The Groundnut Cookbook: The Supper club that brought African food to UK mouths

Contributor Elena Bradley celebrates Black History Month by detailing The Groundnut Cookbook, the book to celebrate Duval Timothy, Jacob Fodio Todd and Folayemi Brown’s supper club that brought the African food of their heritage to UK streets
The Groundnut Cookbook: The Supper club that brought African food to UK mouths
Photo: Elena Bradley

When thinking about Black History Month, specifically in relation to food, The Groundnut cookbook was my first thought.

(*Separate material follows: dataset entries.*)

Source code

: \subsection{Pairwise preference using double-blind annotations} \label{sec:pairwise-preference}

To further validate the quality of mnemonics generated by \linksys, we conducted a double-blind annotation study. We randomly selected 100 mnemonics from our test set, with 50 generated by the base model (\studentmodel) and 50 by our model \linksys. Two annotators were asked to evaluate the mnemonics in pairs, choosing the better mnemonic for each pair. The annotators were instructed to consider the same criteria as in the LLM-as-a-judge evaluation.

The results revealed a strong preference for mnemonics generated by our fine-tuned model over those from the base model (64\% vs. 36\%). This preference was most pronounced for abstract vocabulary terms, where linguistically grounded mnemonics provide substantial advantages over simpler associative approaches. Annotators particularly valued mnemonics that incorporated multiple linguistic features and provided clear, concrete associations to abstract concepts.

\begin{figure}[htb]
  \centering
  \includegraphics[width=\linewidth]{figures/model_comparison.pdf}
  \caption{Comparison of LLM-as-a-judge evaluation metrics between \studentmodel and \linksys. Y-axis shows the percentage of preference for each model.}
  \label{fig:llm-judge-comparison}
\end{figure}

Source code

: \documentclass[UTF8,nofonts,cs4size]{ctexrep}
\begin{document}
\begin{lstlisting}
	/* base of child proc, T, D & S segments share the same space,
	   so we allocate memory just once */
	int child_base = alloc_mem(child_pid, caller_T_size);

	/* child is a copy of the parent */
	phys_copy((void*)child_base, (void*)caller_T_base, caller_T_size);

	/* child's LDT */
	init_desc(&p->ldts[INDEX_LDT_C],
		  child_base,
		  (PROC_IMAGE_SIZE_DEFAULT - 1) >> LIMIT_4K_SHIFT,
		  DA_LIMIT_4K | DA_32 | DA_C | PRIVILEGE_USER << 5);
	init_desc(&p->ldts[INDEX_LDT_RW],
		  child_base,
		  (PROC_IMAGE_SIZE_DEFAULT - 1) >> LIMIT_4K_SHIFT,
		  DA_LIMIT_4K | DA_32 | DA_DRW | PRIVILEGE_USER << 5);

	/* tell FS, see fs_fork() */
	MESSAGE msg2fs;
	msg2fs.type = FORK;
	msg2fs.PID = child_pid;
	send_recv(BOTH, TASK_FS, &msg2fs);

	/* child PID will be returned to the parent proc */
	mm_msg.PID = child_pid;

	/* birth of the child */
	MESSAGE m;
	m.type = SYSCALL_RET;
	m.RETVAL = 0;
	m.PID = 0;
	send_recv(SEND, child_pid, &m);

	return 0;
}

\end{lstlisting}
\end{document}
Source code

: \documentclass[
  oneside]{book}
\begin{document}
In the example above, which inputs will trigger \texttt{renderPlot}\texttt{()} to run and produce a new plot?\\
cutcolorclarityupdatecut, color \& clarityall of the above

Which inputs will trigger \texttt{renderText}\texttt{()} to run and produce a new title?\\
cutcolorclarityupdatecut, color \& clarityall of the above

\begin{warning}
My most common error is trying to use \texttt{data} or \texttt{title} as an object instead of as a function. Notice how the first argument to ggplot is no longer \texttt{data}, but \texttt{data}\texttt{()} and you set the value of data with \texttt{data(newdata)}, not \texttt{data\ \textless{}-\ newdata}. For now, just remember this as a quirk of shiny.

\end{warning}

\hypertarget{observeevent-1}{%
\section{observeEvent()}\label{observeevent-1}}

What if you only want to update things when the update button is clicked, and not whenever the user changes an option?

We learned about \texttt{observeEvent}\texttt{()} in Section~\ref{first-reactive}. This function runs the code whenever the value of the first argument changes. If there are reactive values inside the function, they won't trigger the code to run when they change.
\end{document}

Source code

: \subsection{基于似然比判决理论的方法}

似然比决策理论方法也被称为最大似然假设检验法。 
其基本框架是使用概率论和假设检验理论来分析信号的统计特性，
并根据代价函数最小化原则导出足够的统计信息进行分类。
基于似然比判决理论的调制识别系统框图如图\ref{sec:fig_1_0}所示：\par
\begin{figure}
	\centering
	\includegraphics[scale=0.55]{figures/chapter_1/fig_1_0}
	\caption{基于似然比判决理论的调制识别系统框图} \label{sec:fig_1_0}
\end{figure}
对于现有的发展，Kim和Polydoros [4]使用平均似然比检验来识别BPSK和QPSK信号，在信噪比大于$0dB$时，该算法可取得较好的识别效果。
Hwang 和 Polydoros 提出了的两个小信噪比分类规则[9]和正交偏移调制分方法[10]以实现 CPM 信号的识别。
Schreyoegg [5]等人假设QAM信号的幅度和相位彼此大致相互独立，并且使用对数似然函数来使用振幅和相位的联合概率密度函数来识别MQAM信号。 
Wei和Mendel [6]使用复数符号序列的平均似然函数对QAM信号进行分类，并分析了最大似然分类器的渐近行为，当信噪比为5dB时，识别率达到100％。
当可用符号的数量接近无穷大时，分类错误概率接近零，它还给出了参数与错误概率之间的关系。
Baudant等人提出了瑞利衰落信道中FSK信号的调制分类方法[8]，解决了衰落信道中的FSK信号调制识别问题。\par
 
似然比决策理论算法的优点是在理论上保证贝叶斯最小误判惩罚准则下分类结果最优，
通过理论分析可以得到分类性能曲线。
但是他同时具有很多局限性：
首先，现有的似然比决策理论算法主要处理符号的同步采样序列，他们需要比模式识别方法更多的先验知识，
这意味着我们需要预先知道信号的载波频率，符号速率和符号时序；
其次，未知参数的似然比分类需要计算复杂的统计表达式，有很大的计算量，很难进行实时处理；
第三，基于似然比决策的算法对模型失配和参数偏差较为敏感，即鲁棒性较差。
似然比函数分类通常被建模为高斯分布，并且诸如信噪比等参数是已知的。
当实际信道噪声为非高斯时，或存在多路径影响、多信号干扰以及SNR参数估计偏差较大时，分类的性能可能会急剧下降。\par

Having bought it for £4 in The Works sale a few months ago, I have to shamelessly admit that I did so because of its beautiful colourful cover. Even more shamelessly, I have to admit that prior to reading this book I had absolutely no concept of what Western and Eastern African food is, apart from seeing Jamie Oliver’s renditions of Groundnut Stew from time to time.

This, to someone who avidly considers themselves a foodie, is quite disappointing, as there is a whole continent of food culture that is seldom spoken about by western, non-native people. So, in reading this book, I had my eyes opened and would like to share the beautiful ethos of it’s three authors; Duval Timothy, Jacob Fodio Todd and Folayemi Brown.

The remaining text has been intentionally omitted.